Я-то точно знаю, что образование было! Моя бабушка такую промашку не допустила бы. Диплом был ею освидетельствован тактильно и зрительно.
— Откуда ты можешь ее знать? — спрашивает меня баба Леля.
— Да она как бы мне родственница, — смеюсь я.
— Не вздумай написать ей, что я тебе сказала! — говорит баба Леля. — В конце концов, может быть, это и сплетня. Римма! Дай мне Вотчала.
Запахло валерьянкой, вода побежала по старому подбородку, я несу полотенце.

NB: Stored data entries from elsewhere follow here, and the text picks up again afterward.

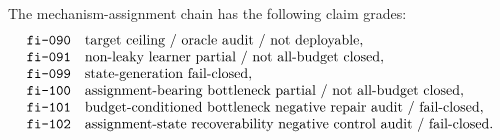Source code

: The mechanism-assignment chain has the following claim grades:
$$
\begin{array}{@{}ll@{}}
\texttt{fi-090} & \text{target ceiling / oracle audit / not deployable},\\
\texttt{fi-091} & \text{non-leaky learner partial / not all-budget closed},\\
\texttt{fi-099} & \text{state-generation fail-closed},\\
\texttt{fi-100} & \text{assignment-bearing bottleneck partial / not all-budget closed},\\
\texttt{fi-101} & \text{budget-conditioned bottleneck negative repair audit / fail-closed},\\
\texttt{fi-102} & \text{assignment-state recoverability negative control audit / fail-closed}.
\end{array}
$$
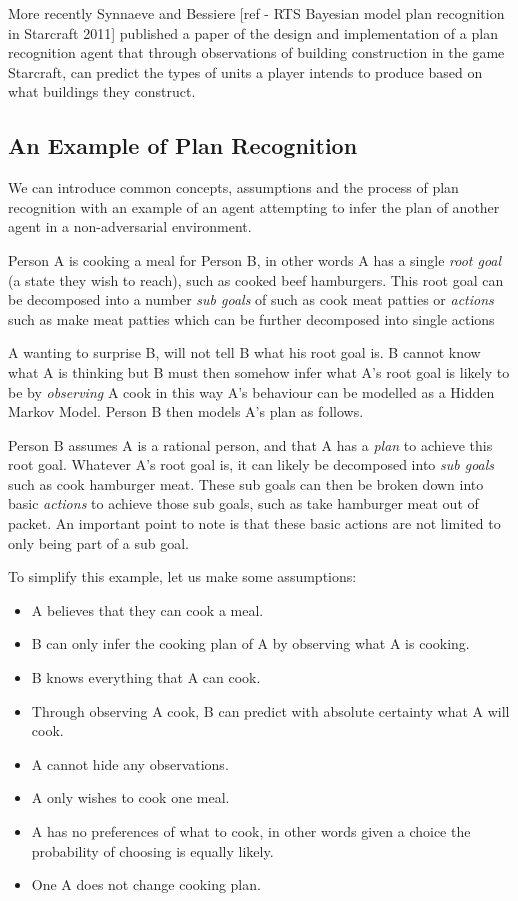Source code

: \documentclass[parskip]{cs4rep}
\begin{document}
More recently Synnaeve and Bessiere [ref - RTS Bayesian model plan recognition in Starcraft 2011] published a paper of the design and implementation of a plan recognition agent that through observations of building construction in the game Starcraft, can predict the types of units a player intends to produce based on what buildings they construct.

\subsection{An Example of Plan Recognition}

We can introduce common concepts, assumptions and the process of plan recognition with an example of an agent attempting to infer the plan of another agent in a non-adversarial environment. 

Person A is cooking a meal for Person B, in other words A has a single \textit{root goal} (a state they wish to reach), such as cooked beef hamburgers. This root goal can be decomposed into a number \textit{sub goals} of such as cook meat patties or \textit{actions} such as make meat patties  which can be further decomposed into single actions

A wanting to surprise B, will not tell B what his root goal is. B cannot know what A is thinking but B must then somehow infer what A's root goal is likely to be by \textit{observing} A cook in this way A's behaviour can be modelled as a Hidden Markov Model. Person B then models A's plan as follows. 

Person B assumes A is a rational person, and that A has a \textit{plan} to achieve this root goal. Whatever A's root goal is, it can likely be decomposed into \textit{sub goals} such as cook hamburger meat. These sub goals can then be broken down into basic \textit{actions} to achieve those sub goals, such as take hamburger meat out of packet. An important point to note is that these basic actions are not limited to only being part of a sub goal.

To simplify this example, let us make some assumptions:

\begin{itemize}
\item
A believes that they can cook a meal.
\item
B can only infer the cooking plan of A by observing what A is cooking.
\item
B knows everything that A can cook.
\item
Through observing A cook, B can predict with absolute certainty what A will cook.
\item
A cannot hide any observations.
\item
A only wishes to cook one meal.
\item
A has no preferences of what to cook, in other words given a choice the probability of choosing is equally likely.
\item
One A does not change cooking plan.
\end{itemize}
\end{document}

Старушку явно взволновали любовь и смерть.
Старая ворона нагляделась на дурь и мерзость человечества, но помнит, что в ее вороньей юности человечий ребенок подлечил ей сломанное крыло. И хоть она, ворона, давно без иллюзий, но дитя помнит… Скажем так… Потому и подсочувствует этим двуногим и неуклюжим…
Митя — такова официальная версия — умер в больнице от кишечной колики. Боли были такие, что хоть караул кричи, что он и делал. Лечила его будто бы сама Фаля, не отходила от него ни днем ни ночью, все ею восхищались и говорили о ней исключительно в превосходной степени.